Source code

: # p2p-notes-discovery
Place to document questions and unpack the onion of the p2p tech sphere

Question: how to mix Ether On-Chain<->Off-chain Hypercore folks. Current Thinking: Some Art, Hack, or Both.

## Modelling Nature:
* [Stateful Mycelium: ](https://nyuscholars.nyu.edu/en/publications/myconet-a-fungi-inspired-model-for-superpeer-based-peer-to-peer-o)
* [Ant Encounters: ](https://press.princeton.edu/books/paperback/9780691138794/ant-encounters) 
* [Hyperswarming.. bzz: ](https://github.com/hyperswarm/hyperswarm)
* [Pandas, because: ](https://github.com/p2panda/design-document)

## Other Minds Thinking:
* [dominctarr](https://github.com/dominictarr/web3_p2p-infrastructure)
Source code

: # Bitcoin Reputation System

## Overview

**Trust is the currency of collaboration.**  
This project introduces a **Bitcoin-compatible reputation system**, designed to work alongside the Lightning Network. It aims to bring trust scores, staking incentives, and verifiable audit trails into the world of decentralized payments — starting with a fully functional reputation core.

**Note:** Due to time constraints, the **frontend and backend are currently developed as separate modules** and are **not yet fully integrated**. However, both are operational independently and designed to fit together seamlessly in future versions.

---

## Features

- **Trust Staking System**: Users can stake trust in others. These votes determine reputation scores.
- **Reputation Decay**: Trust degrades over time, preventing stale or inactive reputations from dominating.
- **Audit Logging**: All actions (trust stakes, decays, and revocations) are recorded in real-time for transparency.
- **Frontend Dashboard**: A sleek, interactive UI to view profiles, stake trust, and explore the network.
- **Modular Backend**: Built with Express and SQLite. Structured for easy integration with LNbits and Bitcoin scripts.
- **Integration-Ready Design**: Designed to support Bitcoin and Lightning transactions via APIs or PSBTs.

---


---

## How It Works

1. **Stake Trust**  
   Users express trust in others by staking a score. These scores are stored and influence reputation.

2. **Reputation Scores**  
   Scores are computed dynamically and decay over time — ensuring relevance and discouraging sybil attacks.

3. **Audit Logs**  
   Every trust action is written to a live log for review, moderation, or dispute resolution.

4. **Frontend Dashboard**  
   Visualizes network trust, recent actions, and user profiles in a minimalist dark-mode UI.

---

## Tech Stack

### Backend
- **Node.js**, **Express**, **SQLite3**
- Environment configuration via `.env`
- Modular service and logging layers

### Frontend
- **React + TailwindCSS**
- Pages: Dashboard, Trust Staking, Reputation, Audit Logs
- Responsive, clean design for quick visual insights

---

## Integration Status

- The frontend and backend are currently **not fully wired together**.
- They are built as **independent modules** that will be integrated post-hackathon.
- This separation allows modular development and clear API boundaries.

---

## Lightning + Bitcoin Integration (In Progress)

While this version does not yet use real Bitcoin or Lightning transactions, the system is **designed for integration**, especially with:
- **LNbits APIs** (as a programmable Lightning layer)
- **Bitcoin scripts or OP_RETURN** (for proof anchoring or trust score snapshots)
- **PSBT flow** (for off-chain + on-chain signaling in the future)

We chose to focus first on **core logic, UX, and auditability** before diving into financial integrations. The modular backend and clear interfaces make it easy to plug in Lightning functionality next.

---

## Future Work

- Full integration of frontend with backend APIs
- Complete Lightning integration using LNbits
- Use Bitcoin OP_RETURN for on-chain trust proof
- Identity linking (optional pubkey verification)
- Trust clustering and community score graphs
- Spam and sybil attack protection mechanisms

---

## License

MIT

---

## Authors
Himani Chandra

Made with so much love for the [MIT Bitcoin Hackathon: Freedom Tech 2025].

---

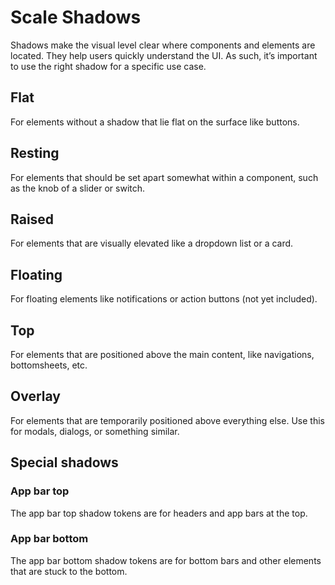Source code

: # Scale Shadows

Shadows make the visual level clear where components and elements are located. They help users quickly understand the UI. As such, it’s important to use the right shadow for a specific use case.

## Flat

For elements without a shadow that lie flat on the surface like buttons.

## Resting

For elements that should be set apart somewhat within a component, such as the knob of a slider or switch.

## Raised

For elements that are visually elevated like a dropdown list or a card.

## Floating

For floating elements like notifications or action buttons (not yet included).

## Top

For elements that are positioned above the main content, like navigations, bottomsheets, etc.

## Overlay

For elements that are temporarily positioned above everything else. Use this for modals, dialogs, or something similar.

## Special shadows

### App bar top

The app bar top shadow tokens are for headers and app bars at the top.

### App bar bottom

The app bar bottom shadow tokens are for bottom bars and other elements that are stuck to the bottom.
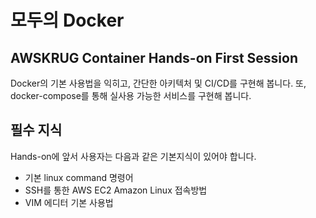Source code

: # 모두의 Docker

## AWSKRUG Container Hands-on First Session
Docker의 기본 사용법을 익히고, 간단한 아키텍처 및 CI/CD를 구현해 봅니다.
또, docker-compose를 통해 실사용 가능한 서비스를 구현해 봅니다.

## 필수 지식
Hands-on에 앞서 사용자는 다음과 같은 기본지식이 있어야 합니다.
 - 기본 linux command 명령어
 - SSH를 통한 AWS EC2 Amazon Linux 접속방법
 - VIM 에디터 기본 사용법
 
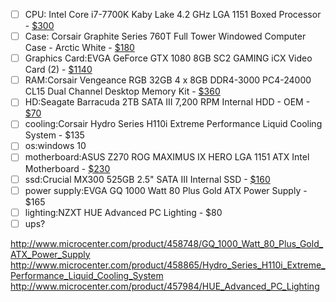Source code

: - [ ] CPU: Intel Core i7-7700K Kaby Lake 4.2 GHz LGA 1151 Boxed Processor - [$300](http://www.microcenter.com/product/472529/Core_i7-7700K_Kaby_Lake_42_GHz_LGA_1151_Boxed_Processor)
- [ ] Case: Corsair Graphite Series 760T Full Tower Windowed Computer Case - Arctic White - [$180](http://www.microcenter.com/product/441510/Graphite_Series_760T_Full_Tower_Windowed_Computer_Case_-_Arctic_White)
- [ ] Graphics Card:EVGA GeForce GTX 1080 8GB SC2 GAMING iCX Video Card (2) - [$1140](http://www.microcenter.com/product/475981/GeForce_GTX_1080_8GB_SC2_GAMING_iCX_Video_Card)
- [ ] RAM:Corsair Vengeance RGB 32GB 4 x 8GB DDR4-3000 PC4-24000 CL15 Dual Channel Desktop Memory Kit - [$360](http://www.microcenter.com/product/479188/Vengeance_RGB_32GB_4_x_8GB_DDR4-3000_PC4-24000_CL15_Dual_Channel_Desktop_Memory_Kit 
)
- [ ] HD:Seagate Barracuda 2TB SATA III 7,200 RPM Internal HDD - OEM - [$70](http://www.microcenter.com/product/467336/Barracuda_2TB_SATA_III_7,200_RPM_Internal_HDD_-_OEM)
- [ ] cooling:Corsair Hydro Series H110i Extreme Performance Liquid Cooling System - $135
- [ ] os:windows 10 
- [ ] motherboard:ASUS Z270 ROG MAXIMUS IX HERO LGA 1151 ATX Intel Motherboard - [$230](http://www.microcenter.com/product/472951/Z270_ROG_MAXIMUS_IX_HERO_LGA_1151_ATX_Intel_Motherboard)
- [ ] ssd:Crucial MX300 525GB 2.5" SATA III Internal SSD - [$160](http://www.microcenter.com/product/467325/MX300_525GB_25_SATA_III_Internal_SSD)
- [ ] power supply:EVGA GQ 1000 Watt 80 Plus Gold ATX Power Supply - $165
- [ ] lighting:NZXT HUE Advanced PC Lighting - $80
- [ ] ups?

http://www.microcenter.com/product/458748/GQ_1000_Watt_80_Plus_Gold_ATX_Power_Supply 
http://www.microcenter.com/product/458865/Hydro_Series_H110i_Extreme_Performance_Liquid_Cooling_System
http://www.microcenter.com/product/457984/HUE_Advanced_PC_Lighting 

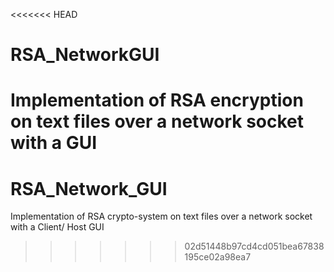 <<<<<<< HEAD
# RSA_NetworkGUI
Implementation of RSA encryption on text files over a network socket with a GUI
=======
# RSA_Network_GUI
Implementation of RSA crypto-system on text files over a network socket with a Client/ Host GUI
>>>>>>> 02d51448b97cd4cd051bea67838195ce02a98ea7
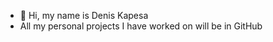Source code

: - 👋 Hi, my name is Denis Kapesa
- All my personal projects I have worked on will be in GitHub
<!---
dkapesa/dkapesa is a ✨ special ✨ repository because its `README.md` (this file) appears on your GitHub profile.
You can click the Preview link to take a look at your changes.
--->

= What this task involves =
Write out again exactly the lines above from the one with "- [ ] power" through the one with "# RSA_Network_GUI", adding no other lines and no pictures.

= Answer to the exercise =
- [ ] power supply:EVGA GQ 1000 Watt 80 Plus Gold ATX Power Supply - $165
- [ ] lighting:NZXT HUE Advanced PC Lighting - $80
- [ ] ups?

http://www.microcenter.com/product/458748/GQ_1000_Watt_80_Plus_Gold_ATX_Power_Supply 
http://www.microcenter.com/product/458865/Hydro_Series_H110i_Extreme_Performance_Liquid_Cooling_System
http://www.microcenter.com/product/457984/HUE_Advanced_PC_Lighting 

 <<<<<<< HEAD
# RSA_NetworkGUI
Implementation of RSA encryption on text files over a network socket with a GUI
=======
# RSA_Network_GUI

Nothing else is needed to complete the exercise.